Por Silvana Cristina da Silva
A teoria dos dois circuitos da economia
urbana foi criada por Milton Santos no final da década de 1960[1] para explicar a
urbanização dos países periféricos. Alguns equívocos são comuns no uso dessa
teoria, dos quais destacamos o uso de circuito superior e inferior como
sinônimos de atividades formais e informais, respectivamente.
Proposta por Milton Santos, a teoria dos dois
circuitos da economia urbana busca explicar como as cidades dos países
periféricos como o Brasil funcionam a partir de dois subsistemas urbanos: o
subsistema superior – composto pelas grandes empresas, bancos, atividades
ligadas ao ramo da alta tecnologia – e o subsistema inferior – composto pelas
atividades de pequena dimensão, com o uso de mão de obra intensiva, que se cria
e se recria com pouco capital. A população da cidade, independente de sua
classe de renda, possui necessidades permanentes. Em função da existência de
trabalho perene e bem pago de um lado, surge o circuito superior; por outro, a
existência de trabalho com baixa remuneração e intermitente, demanda a criação
de formas de sobrevivência por grande parte da população. Então, surge o
circuito inferior. Os dois subsistemas urbanos são formas de produzir,
distribuir, comercializar e consumir que geram materialidades distintas,
visíveis na paisagem urbana. No entanto, esses dois circuitos se relacionam dialeticamente
a partir da complementaridade, subordinação e concorrência. As cidades
expressam esses dois circuitos a partir dos lugares opacos e dos lugares
luminosos, que são polaridades, mas não dualismos.
A teoria dos dois circuitos foi recentemente retomada
e tem apresentando muitos estudos pertinentes e esclarecedores[2] para explicar o uso do
território brasileiro na atualidade.
Entretanto, tem sido muito usual em alguns
trabalhos o uso de circuito superior como sinônimo de atividade formal e
circuito inferior como sinônimo de atividade informal. Denotando aplicações
apressadas da teoria dos dois circuitos.
Essa teoria parte de outros princípios de
método e visa interpretar a economia política da cidade segundo a magnitude dos
capitais, o emprego de tecnologia e o nível organizacional nas atividades
produtivas, buscando evidenciar os nexos estruturais entre pobreza e riqueza.
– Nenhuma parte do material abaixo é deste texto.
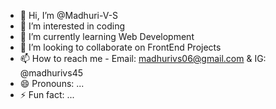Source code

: - 👋 Hi, I’m @Madhuri-V-S
- 👀 I’m interested in coding
- 🌱 I’m currently learning Web Development
- 💞️ I’m looking to collaborate on FrontEnd Projects
- 📫 How to reach me - Email: madhurivs06@gmail.com & IG: @madhurivs45
- 😄 Pronouns: ...
- ⚡ Fun fact: ...

<!---
Madhuri-V-S/Madhuri-V-S is a ✨ special ✨ repository because its `README.md` (this file) appears on your GitHub profile.
You can click the Preview link to take a look at your changes.
--->
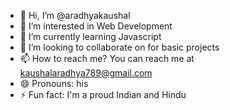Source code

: - 👋 Hi, I’m @aradhyakaushal
- 👀 I’m interested in Web Development
- 🌱 I’m currently learning Javascript
- 💞️ I’m looking to collaborate on for basic projects
- 📫 How to reach me? You can reach me at kaushalaradhya789@gmail.com
- 😄 Pronouns: his
- ⚡ Fun fact: I'm a proud Indian and Hindu

<!---
aradhyakaushal/aradhyakaushal is a ✨ special ✨ repository because its `README.md` (this file) appears on your GitHub profile.
You can click the Preview link to take a look at your changes.
--->
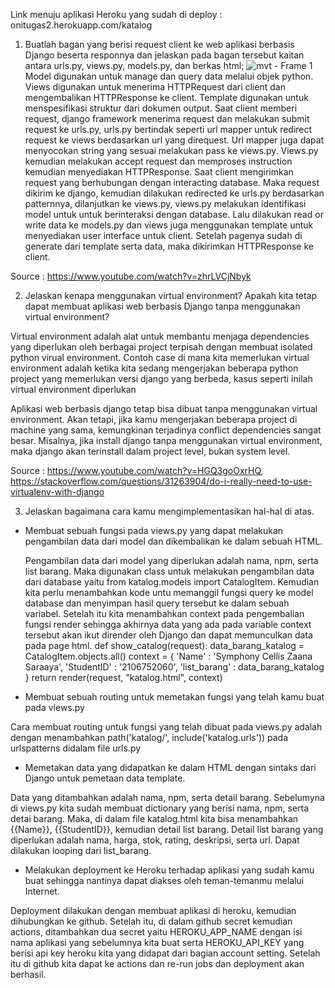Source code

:Link menuju aplikasi Heroku yang sudah di deploy : onitugas2.herokuapp.com/katalog

1) Buatlah bagan yang berisi request client ke web aplikasi berbasis Django beserta responnya dan jelaskan pada bagan tersebut kaitan antara urls.py, views.py, models.py, dan berkas html;
![mvt - Frame 1](https://user-images.githubusercontent.com/112609270/190129626-77eac630-57f3-435b-8b24-44e95ef45eb2.jpg)
Model digunakan untuk manage dan query data  melalui objek python. Views digunakan untuk menerima HTTPRequest dari client dan mengembalikan HTTPResponse ke client. Template digunakan untuk menspesifikasi struktur dari dokumen output. 
Saat client memberi request, django framework menerima request dan melakukan submit request ke urls.py, urls.py bertindak seperti url mapper untuk redirect request ke views berdasarkan url yang direquest. Url mapper juga dapat menyocokan string yang sesuai melakukan pass ke views.py. Views.py kemudian melakukan accept request dan memproses instruction kemudian menyediakan HTTPResponse.
Saat client mengirimkan request yang berhubungan dengan interacting database. Maka request dikirim ke django, kemudian dilakukan redirected ke urls.py berdasarkan patternnya, dilanjutkan ke views.py, views.py melakukan identifikasi model untuk untuk berinteraksi dengan database. Lalu dilakukan read or write data ke models.py dan views juga menggunakan template untuk menyediakan user interface untuk client. Setelah pagenya sudah di generate dari template serta data, maka dikirimkan HTTPResponse ke client.

Source : https://www.youtube.com/watch?v=zhrLVCjNbyk

2) Jelaskan kenapa menggunakan virtual environment? Apakah kita tetap dapat membuat aplikasi web berbasis Django tanpa menggunakan virtual environment?

Virtual environment adalah alat untuk membantu menjaga dependencies yang diperlukan oleh berbagai project terpisah dengan membuat isolated python virual environment. Contoh case di mana kita memerlukan virtual environment adalah ketika kita sedang mengerjakan beberapa python project yang memerlukan versi django yang berbeda, kasus seperti inilah virtual environment diperlukan

Aplikasi web berbasis django tetap bisa dibuat tanpa menggunakan virtual environment. Akan tetapi, jika kamu mengerjakan beberapa project di machine yang sama, kemungkinan terjadinya conflict dependencies sangat besar. Misalnya, jika install django tanpa menggunakan virtual environment, maka django akan terinstall dalam project level, bukan system level.

Source : https://www.youtube.com/watch?v=HGQ3goOxrHQ, https://stackoverflow.com/questions/31263904/do-i-really-need-to-use-virtualenv-with-django

3) Jelaskan bagaimana cara kamu mengimplementasikan hal-hal di atas.
- Membuat sebuah fungsi pada views.py yang dapat melakukan pengambilan data dari model dan dikembalikan ke dalam sebuah HTML.
	
  Pengambilan data dari model yang diperlukan adalah nama, npm, serta list barang. Maka digunakan class untuk melakukan pengambilan data dari database yaitu from katalog.models import CatalogItem. Kemudian kita perlu menambahkan kode untu memanggil fungsi query ke model database dan menyimpan hasil query tersebut ke dalam sebuah variabel. Setelah itu kita menambahkan context pada pengembalian fungsi render sehingga akhirnya data yang ada pada variable context tersebut akan ikut dirender oleh Django dan dapat memunculkan data pada page html.
def show_catalog(request):
    data_barang_katalog = CatalogItem.objects.all()
    context = {
        'Name' : 'Symphony Cellis Zaana Saraaya',
        'StudentID' : '2106752060',
        'list_barang' : data_barang_katalog
    }
    return render(request, "katalog.html", context)

- Membuat sebuah routing untuk memetakan fungsi yang telah kamu buat pada views.py

Cara membuat routing untuk fungsi yang telah dibuat pada views.py adalah dengan menambahkan path('katalog/', include('katalog.urls')) pada urlspatterns didalam file urls.py

- Memetakan data yang didapatkan ke dalam HTML dengan sintaks dari Django untuk pemetaan data template.

Data yang ditambahkan adalah nama, npm, serta detail barang. Sebelumyna di views.py kita sudah membuat dictionary yang berisi nama, npm, serta detai barang. Maka, di dalam file katalog.html kita bisa menambahkan {{Name}}, {{StudentID}}, kemudian detail list barang. Detail list barang yang diperlukan adalah nama, harga, stok, rating, deskripsi, serta url. Dapat dilakukan looping dari list_barang.

- Melakukan deployment ke Heroku terhadap aplikasi yang sudah kamu buat sehingga nantinya dapat diakses oleh teman-temanmu melalui Internet.

Deployment dilakukan dengan membuat aplikasi di heroku, kemudian dihubungkan ke github. Setelah itu, di dalam github secret kemudian actions, ditambahkan dua secret yaitu HEROKU_APP_NAME dengan isi nama aplikasi yang sebelumnya kita buat serta HEROKU_API_KEY yang berisi api key heroku kita yang didapat dari bagian account setting. Setelah itu di github kita dapat ke actions dan re-run jobs dan deployment akan berhasil.

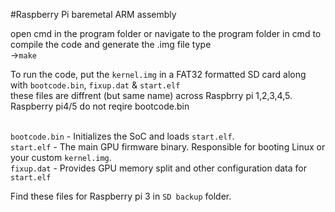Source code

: #Raspberry Pi baremetal ARM assembly

open cmd in the program folder or navigate to the program folder in cmd
to compile the code and generate the .img file type <br>
->``make``

To run the code, put the `kernel.img` in a FAT32 formatted SD card along with `bootcode.bin`, `fixup.dat` & `start.elf`
<br>these files are diffrent (but same name) across Raspbrry pi 1,2,3,4,5. Raspberry pi4/5 do not reqire bootcode.bin

<br>`bootcode.bin` - Initializes the SoC and loads `start.elf`.
<br>`start.elf` -	The main GPU firmware binary. Responsible for booting Linux or your custom `kernel.img`.
<br>`fixup.dat` -	Provides GPU memory split and other configuration data for `start.elf`

Find these files for Raspberry pi 3 in `SD backup` folder.
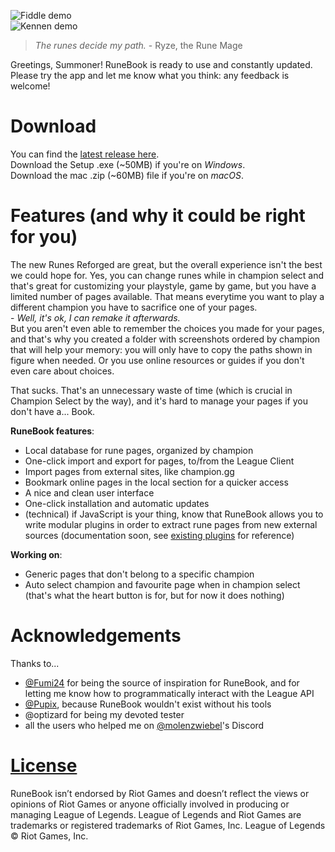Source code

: ![Fiddle demo](https://github.com/OrangeNote/RuneBook/raw/master/docs/fiddle_demo.png)  
![Kennen demo](https://github.com/OrangeNote/RuneBook/raw/master/docs/kennen_demo.gif)  
> *The runes decide my path.* - Ryze, the Rune Mage

Greetings, Summoner!
RuneBook is ready to use and constantly updated. Please try the app and let me know what you think: any feedback is welcome!

# Download
You can find the [latest release here](https://github.com/OrangeNote/RuneBook/releases/latest).  
Download the Setup .exe (~50MB) if you're on *Windows*.  
Download the mac .zip (~60MB) file if you're on *macOS*.

# Features (and why it could be right for you)
The new Runes Reforged are great, but the overall experience isn't the best we could hope for. Yes, you can change runes while in champion select and that's great for customizing your playstyle, game by game, but you have a limited number of pages available. That means everytime you want to play a different champion you have to sacrifice one of your pages.  
\- *Well, it's ok, I can remake it afterwards.*  
But you aren't even able to remember the choices you made for your pages, and that's why you created a folder with screenshots ordered by champion that will help your memory: you will only have to copy the paths shown in figure when needed. Or you use online resources or guides if you don't even care about choices.

That sucks. That's an unnecessary waste of time (which is crucial in Champion Select by the way), and it's hard to manage your pages if you don't have a... Book.

**RuneBook features**:
- Local database for rune pages, organized by champion
- One-click import and export for pages, to/from the League Client
- Import pages from external sites, like champion.gg
- Bookmark online pages in the local section for a quicker access
- A nice and clean user interface
- One-click installation and automatic updates
- (technical) if JavaScript is your thing, know that RuneBook allows you to write modular plugins in order to extract rune pages from new external sources (documentation soon, see [existing plugins](https://github.com/OrangeNote/RuneBook/tree/master/plugins) for reference)

**Working on**:
- Generic pages that don't belong to a specific champion
- Auto select champion and favourite page when in champion select (that's what the heart button is for, but for now it does nothing)

# Acknowledgements
Thanks to...
- [@Fumi24](https://github.com/Fumi24) for being the source of inspiration for RuneBook, and for letting me know how to programmatically interact with the League API  
- [@Pupix](https://github.com/Pupix), because RuneBook wouldn't exist without his tools  
- @optizard for being my devoted tester  
- all the users who helped me on [@molenzwiebel](https://github.com/molenzwiebel)'s Discord  

# [License](https://github.com/OrangeNote/RuneBook/tree/master/LICENSE)
RuneBook isn’t endorsed by Riot Games and doesn’t reflect the views or opinions of Riot Games or anyone officially involved in producing or managing League of Legends. League of Legends and Riot Games are trademarks or registered trademarks of Riot Games, Inc. League of Legends © Riot Games, Inc.
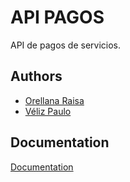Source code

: # API PAGOS

API de pagos de servicios.




## Authors

- [Orellana Raisa](https://github.com/Raisa320)
- [Véliz Paulo](https://github.com/PauloVeliz)



## Documentation

[Documentation](http://127.0.0.1:8000/swagger/)
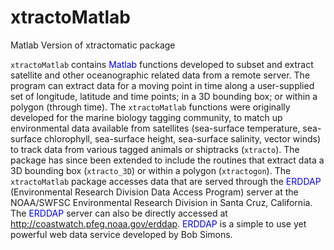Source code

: # xtractoMatlab
Matlab Version of xtractomatic package

`xtractoMatlab` contains <span style="color:blue">Matlab</span> functions developed to subset and extract satellite and other oceanographic related data from a remote server. The program can extract data for a moving point in time along a user-supplied set of longitude, latitude and time points; in a 3D bounding box; or within a polygon (through time).  The `xtractoMatlab` functions were originally developed for the marine biology tagging community, to match up environmental data available from satellites (sea-surface temperature, sea-surface chlorophyll, sea-surface height, sea-surface salinity, vector winds) to track data from various tagged animals or shiptracks (`xtracto`). The package has since been extended to include the routines that extract data a 3D bounding box (`xtracto_3D`) or within a polygon (`xtractogon`).  The `xtractoMatlab`  package accesses  data that are served through the <span style="color:blue">ERDDAP</span> (Environmental Research Division Data Access Program) server at the NOAA/SWFSC Environmental Research Division in Santa Cruz, California. The <span style="color:blue">ERDDAP</span> server can also be directly accessed at <http://coastwatch.pfeg.noaa.gov/erddap>. <span style="color:blue">ERDDAP</span> is a simple to use yet powerful web data service developed by Bob Simons.  


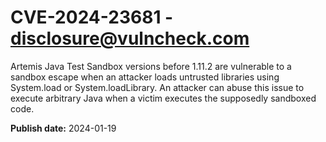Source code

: # CVE-2024-23681 - disclosure@vulncheck.com

Artemis Java Test Sandbox versions before 1.11.2 are vulnerable to a sandbox escape when an attacker loads untrusted libraries using System.load or System.loadLibrary. An attacker can abuse this issue to execute arbitrary Java when a victim executes the supposedly sandboxed code.




**Publish date:** 2024-01-19
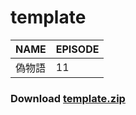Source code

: # template
| NAME | EPISODE |
| --- | --- |
| 偽物語 | 11 |

### Download [template.zip](https://github.com/OtaDou/danmaku-archive/archive/refs/heads/template.zip)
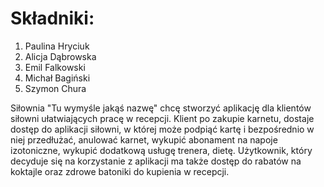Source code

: # Składniki:
1. Paulina Hryciuk
2. Alicja Dąbrowska
3. Emil Falkowski
4. Michał Bagiński
5. Szymon Chura

Siłownia
"Tu wymyśle jakąś nazwę" chcę stworzyć aplikację dla klientów siłowni ułatwiających pracę w recepcji.
Klient po zakupie karnetu, dostaje dostęp do aplikacji siłowni, w której może podpiąć kartę i bezpośrednio w niej
przedłużać, anulować karnet, wykupić abonament na napoje izotoniczne, wykupić dodatkową usługę trenera, dietę.
Użytkownik, który decyduje się na korzystanie z aplikacji ma także dostęp do rabatów na koktajle oraz zdrowe batoniki
do kupienia w recepcji.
A interpretação das atividades urbanas,
opondo um setor moderno e outro arcaico, vem sendo desenvolvida em várias áreas
do conhecimento desde os anos de 1950, sobretudo opondo racionalidade, que
seria o atributo central das atividades modernas e irracionalidade, que não
incorporaria princípios racionais de produção. A partir de uma outra
perspectiva teórica, a geográfica, uma das grandes contribuições de Milton
Santos foi a insistência na ideia de que o circuito inferior não é irracional e
nem ineficiente, porque encontramos racionalidade nessa forma de produzir e
distribuir. Racionalidade essa que é capaz de gerar trabalho para muitos e com
pouco capital[3].
O circuito inferior, onde há fabricação, comércio e serviços não-modernos, não
pode ser reduzido, como se faz atualmente, a uma questão tributária, ou seja,
simplesmente classificá-las de acordo com a obediência às normas do Estado.
A questão que se coloca sobre o formal e
informal é que, em grande medida, essa dualidade não explica um processo mais
profundo sobre o funcionamento da vida nos territórios periféricos, mais
precisamente da vida urbana. A formação de nossas cidades está pautada na dependência
de tecnologia. pela pobreza gerada por essa dependência e pelos processos de
modernização, que acirram a pobreza no período atual. Logo, compreender a
existência do comércio popular e das mais diferentes atividades que surgem na
cidade para a sobrevivência exige que se pense além da regulação do Estado.
Inclusive, as incessantes tentativas do Estado em combater os “informais”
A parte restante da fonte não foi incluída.